“I wouldn’t like to hurt ye, David,” he said at last, “but I reckon ye’re just a bit daft-witted like. Why don’t ye play or idle all your time, same as I do?”
David threw the finished horseshoe on the heap at his left hand, and was about to answer when a shadow came between the reeking smithy and the fresh and open sunshine beyond the door.
“Oh, ’tis ye, Priscilla?” he said, looking up. “Ye’ve got the spring-look in your face.”
As she stood half in, half out of the smithy door, Priscilla was radiant in her young and pliant beauty. To David Blake’s fancy—rough, kindly, not far wide of the mark at any time—she “made the day new-washed and happier”; yet it was Billy who next found his tongue.
“Te-he! Ye look as if life was playtime for ye, too,” said he, still blowing at his bellows, but looking at her slily over his shoulder.
“Maybe,” she laughed—and the kind, wise music of the thrush was in her laughter. “’Tis very true, Billy. Life’s playtime for me.”
David Blake looked at her, and liked her a little the better; for he knew that Priscilla worked hard, worked long and with a blithe face, each day of her life. To the blacksmith it seemed, in between doing odd jobs that brought him in a livelihood, that his prime work in life was to love Priscilla ever and ever a little more—and each day to find himself more tongue-tied in her presence.

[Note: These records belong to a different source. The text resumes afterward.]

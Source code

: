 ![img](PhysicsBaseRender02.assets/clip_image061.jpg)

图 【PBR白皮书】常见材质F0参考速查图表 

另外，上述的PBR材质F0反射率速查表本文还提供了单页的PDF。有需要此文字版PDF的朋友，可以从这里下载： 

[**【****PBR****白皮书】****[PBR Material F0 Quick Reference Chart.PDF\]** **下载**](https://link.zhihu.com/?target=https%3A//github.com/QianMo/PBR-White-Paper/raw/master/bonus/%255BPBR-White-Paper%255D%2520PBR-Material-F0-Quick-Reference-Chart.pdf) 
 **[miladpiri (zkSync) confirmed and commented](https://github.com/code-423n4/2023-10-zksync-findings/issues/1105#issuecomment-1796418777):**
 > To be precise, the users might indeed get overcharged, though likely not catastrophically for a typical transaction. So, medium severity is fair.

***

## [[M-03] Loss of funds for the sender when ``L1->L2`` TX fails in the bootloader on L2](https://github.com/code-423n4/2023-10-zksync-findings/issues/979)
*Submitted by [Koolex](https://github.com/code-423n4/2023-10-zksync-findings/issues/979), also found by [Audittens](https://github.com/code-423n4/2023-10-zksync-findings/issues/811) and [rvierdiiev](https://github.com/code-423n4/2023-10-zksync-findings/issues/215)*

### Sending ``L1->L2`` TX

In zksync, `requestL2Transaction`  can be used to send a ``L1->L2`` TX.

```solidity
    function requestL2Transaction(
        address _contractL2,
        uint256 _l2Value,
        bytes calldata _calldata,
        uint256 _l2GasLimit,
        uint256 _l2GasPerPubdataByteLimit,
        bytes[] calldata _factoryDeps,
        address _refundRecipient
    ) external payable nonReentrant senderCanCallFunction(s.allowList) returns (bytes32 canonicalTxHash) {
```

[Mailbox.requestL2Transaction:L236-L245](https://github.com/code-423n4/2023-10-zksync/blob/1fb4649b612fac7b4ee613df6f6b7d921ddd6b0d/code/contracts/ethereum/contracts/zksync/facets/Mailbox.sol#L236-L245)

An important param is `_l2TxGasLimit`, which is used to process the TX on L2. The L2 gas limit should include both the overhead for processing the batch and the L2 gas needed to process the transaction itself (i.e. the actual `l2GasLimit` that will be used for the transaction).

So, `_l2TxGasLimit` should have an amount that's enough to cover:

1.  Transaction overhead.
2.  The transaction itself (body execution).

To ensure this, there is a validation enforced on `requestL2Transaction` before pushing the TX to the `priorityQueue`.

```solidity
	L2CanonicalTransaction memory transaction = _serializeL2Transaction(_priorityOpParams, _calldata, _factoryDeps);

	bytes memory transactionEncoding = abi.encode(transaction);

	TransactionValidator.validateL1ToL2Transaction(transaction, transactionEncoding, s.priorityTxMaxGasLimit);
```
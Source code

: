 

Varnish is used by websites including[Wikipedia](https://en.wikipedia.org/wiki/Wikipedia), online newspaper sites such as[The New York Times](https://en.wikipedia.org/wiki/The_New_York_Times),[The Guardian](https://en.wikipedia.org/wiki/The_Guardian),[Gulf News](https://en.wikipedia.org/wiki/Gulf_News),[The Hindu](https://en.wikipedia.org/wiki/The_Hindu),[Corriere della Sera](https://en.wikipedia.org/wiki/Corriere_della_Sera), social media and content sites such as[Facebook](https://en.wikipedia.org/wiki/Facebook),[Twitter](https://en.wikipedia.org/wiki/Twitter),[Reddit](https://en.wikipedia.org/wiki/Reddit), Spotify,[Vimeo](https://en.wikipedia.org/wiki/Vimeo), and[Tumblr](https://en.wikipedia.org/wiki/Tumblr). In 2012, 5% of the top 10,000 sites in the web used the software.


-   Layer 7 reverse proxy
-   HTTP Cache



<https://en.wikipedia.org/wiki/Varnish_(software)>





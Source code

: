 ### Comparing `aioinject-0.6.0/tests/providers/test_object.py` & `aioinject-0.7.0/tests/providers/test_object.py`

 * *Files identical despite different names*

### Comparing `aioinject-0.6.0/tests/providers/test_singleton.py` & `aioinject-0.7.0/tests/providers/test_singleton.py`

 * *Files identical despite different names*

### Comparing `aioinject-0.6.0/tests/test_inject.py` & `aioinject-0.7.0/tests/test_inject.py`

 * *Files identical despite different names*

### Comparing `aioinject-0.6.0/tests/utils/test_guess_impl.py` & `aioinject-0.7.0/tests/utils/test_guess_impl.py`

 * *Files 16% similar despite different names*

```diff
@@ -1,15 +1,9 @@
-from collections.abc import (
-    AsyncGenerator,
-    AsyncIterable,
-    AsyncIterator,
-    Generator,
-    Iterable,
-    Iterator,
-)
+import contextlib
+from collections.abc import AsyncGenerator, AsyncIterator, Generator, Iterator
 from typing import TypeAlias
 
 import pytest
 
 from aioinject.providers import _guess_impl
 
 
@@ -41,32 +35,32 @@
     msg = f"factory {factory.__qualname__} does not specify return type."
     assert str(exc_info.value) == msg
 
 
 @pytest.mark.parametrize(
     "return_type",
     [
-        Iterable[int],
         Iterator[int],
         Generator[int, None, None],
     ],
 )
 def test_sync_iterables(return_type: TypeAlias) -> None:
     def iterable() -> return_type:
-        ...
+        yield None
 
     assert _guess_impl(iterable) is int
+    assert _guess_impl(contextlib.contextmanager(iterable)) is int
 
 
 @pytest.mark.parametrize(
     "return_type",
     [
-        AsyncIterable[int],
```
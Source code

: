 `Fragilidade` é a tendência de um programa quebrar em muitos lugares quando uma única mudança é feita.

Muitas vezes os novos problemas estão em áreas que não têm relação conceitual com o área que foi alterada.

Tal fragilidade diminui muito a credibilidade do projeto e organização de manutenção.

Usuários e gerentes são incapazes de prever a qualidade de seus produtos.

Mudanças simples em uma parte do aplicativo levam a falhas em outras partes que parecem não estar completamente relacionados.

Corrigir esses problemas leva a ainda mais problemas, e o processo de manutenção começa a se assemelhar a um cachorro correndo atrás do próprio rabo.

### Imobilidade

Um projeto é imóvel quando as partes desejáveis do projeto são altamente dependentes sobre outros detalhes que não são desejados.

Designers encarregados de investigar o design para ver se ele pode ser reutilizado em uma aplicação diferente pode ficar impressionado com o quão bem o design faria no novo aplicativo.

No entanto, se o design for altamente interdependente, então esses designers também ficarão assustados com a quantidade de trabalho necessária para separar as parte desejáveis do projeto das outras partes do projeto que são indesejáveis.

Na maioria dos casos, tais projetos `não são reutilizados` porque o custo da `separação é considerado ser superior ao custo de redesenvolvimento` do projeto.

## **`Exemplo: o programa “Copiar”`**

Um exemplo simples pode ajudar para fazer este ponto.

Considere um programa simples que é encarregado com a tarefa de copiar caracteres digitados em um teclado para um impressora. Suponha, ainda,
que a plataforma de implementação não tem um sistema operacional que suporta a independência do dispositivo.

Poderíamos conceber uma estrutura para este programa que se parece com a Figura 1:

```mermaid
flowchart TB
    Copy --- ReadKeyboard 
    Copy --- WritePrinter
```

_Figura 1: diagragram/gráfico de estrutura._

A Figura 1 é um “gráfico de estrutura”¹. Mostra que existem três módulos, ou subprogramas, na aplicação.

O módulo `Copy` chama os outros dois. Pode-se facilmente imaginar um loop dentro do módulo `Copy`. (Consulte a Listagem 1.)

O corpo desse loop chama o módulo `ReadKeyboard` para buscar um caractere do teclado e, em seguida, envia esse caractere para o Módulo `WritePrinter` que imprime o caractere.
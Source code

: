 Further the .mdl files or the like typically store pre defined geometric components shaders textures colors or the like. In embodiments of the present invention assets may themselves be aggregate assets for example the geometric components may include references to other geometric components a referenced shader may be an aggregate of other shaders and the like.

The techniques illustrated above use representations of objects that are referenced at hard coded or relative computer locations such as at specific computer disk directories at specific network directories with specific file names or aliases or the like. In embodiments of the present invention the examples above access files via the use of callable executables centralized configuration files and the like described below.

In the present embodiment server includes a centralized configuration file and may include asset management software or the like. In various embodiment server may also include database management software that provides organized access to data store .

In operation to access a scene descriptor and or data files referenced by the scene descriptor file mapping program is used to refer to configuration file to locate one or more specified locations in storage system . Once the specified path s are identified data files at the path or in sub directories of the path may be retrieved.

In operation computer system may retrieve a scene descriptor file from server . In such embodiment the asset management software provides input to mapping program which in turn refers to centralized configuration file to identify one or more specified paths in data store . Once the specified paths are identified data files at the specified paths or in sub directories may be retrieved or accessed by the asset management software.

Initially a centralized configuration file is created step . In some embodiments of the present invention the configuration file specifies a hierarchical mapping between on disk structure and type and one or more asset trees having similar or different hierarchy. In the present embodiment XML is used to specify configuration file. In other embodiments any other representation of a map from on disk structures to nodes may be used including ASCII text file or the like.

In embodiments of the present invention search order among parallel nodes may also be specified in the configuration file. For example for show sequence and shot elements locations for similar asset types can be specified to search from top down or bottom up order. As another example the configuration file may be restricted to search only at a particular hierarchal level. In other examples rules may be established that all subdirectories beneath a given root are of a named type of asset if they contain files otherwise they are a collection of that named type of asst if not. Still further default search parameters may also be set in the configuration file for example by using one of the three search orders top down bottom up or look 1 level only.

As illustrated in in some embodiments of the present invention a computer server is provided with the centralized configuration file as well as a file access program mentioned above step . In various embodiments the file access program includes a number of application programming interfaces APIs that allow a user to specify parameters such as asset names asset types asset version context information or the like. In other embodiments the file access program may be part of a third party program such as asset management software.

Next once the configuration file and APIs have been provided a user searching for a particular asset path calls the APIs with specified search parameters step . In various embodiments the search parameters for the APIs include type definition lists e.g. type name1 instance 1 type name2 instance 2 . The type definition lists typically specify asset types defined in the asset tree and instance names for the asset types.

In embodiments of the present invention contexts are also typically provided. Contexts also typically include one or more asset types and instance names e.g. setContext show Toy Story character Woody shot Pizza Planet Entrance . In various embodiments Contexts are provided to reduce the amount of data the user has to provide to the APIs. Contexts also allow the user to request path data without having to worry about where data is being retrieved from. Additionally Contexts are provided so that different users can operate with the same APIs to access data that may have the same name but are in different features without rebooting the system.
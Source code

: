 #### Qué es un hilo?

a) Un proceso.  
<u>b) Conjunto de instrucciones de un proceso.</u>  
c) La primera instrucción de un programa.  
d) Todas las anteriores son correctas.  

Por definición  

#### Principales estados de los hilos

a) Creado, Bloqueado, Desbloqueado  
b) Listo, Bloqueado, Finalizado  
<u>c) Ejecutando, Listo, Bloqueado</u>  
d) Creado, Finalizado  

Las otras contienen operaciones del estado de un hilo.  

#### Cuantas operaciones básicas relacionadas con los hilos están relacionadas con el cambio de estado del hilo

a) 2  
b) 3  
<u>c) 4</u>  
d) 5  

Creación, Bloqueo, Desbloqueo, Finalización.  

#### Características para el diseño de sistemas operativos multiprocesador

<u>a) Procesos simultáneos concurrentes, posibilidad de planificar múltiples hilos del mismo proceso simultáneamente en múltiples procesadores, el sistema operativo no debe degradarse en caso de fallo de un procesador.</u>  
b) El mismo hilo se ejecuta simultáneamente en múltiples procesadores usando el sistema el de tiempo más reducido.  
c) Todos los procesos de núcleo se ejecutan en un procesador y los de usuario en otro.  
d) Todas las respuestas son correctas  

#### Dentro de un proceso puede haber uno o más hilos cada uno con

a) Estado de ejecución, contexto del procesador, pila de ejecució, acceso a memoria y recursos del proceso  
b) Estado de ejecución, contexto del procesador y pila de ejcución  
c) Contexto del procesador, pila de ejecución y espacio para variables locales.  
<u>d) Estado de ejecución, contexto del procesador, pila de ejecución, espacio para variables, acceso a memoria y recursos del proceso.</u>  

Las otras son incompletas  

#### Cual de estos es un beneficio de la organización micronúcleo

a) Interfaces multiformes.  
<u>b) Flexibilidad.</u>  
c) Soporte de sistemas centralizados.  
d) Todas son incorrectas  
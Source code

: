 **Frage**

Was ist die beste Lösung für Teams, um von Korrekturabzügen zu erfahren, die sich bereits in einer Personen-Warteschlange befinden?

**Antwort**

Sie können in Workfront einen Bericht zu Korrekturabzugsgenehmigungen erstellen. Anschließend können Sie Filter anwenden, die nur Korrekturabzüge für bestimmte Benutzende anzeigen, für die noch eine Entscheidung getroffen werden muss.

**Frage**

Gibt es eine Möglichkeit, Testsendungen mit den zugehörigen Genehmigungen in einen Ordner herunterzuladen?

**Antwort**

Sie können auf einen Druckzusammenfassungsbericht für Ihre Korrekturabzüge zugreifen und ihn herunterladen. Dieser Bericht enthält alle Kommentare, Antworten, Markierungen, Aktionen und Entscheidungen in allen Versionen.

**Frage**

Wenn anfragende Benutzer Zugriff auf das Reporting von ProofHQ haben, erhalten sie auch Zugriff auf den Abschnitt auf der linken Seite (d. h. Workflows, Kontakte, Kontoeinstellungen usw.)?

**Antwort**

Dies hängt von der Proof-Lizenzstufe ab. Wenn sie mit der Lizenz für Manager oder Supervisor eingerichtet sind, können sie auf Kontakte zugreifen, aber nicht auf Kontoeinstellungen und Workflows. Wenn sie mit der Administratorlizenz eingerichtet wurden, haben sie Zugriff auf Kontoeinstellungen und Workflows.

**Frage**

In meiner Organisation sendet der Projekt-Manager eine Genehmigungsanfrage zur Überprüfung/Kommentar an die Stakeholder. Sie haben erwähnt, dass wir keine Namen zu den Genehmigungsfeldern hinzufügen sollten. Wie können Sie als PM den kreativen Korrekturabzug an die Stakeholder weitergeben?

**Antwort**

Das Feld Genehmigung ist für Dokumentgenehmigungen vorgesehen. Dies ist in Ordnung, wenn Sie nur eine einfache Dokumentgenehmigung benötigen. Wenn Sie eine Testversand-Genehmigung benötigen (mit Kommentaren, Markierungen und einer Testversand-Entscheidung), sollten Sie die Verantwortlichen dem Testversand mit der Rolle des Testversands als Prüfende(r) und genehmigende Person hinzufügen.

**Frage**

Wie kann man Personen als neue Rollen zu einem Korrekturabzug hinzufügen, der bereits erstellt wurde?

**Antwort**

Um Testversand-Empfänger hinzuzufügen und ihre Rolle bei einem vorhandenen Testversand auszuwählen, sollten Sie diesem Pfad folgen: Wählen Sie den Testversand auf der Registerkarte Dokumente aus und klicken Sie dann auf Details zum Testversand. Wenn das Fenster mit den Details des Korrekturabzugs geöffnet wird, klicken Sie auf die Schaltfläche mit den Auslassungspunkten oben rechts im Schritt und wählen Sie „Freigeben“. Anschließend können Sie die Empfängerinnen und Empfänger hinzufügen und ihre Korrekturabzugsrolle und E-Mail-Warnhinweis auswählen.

Again it was Billy who took up the talk, though Blake would think to-morrow of twenty things he might have said, and curse himself in a quiet way for having failed to say them.
“I’m always playing, as a man might say, myself,” chuckled the Fool. “Playing at bellows-blowing now. See the lile sparks go up, Miss Priscilla—’tis I that send them, right enough.”
“Why, yes,” she said, nodding pleasantly at his wide and gaping face. “We’re playing, Billy, you and I. Only the blacksmith works.”